Even the films that flopped were fascinating. That was the summer that George Lucas laid a giant egg with Howard the Duck (which remains the poster child for “so bad, it’s good”), while horror maestro Stephen King went gonzo for his first — and only — directorial effort, Maximum Overdrive, and Prince’s black-and-white period piece, Under the Cherry Moon, was an eyebrow-raising curiosity despite missing out on all the green that Purple Rain earned two years earlier.
Top Gun (Photo: Everett)
Maybe you had to be there to fully appreciate the cinematic riches that 1986 had to offer. I was 8 years old that summer, and I remember seeing The Karate Kid, Part II and Labyrinth virtually back-to-back and not experiencing the slightest bit of genre whiplash. I loved Flight of the Navigator so much that I had recurring dreams of chartering my own silver spaceship to Phaelon. I carefully studied the poster for Jason Lives, the sixth Friday the 13th installment, knowing full well I wouldn’t be allowed to see the actual movie.
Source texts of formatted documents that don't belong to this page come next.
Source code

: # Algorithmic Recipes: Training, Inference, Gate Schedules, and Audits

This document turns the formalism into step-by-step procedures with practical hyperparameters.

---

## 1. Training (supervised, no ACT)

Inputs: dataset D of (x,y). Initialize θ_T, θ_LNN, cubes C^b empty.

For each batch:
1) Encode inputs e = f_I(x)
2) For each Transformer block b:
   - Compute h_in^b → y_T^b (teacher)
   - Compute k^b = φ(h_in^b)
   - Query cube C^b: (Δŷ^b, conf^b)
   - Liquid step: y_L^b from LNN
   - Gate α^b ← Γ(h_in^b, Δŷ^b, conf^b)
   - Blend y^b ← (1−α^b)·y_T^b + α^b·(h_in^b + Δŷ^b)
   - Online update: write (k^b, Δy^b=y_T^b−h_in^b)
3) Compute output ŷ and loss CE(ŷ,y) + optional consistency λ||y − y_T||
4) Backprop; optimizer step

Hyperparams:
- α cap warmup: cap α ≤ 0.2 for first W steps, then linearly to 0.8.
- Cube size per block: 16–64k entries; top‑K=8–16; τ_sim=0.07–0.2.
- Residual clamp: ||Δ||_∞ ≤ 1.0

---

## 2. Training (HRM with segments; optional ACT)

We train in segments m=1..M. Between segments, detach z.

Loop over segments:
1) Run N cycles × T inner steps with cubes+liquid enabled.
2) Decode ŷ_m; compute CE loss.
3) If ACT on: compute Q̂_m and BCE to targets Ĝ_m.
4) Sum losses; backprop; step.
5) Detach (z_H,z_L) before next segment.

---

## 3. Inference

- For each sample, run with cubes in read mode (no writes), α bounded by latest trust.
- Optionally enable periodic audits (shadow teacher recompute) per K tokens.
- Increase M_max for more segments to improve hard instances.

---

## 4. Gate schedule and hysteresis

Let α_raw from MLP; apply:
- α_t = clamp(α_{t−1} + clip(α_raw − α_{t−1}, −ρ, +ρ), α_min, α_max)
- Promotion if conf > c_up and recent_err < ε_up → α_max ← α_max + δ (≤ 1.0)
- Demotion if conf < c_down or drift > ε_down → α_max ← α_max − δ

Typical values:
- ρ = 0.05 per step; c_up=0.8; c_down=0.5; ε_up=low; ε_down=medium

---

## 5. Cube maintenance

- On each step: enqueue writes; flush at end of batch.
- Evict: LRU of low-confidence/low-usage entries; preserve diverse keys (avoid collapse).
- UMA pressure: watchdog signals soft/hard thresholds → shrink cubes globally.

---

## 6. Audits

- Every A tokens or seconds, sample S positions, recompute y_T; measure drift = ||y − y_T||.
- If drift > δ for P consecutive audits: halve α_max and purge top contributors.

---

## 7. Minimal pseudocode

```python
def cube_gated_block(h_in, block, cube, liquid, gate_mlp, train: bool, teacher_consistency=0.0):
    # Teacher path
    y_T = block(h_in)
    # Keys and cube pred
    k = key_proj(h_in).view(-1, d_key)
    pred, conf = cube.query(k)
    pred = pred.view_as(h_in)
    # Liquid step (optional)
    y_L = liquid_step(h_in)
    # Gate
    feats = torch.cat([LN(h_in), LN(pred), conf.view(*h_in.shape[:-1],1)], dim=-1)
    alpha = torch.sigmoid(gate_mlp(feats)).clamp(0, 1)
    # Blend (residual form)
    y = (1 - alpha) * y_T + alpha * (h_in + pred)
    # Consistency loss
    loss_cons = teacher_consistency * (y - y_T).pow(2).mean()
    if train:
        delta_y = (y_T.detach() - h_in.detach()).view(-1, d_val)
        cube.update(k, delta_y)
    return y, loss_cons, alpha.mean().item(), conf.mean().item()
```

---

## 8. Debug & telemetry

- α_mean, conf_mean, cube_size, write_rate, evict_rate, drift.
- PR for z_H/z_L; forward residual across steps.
I was already a voracious movie watcher, but that summer made me a movie lover.
Three decades later, the summer of ’86 looks awfully great, maybe because it was largely free of the slew of sequels that are crowding multiplexes this summer to audience indifference. Sure, you had the aforementioned Friday the 13th and Karate Kid continuations, along with Psycho III and one of 1986’s crown jewels, Aliens. (Though, one could argue that the style and tone of James Cameron’s run-and-gun Aliens is so radically different from Ridley Scott’s austere predecessor that it almost feels like an original film.)
Aliens (Photo: Everett)
But if you run the numbers, only three of the summer’s highest-grossing movies were sequels; compare that to the summer of 2015, when seven of the top 10 earners were either direct sequels or franchise continuations. Furthermore, hits like Ruthless People, Ferris Bueller’s Day Off, and Cobra were allowed to be one-off success stories, with no follow-ups being rushed into production whether or not moviegoers actually wanted to see them. (Looking at you, Neighbors 2 and The Huntsman: Winter’s War.)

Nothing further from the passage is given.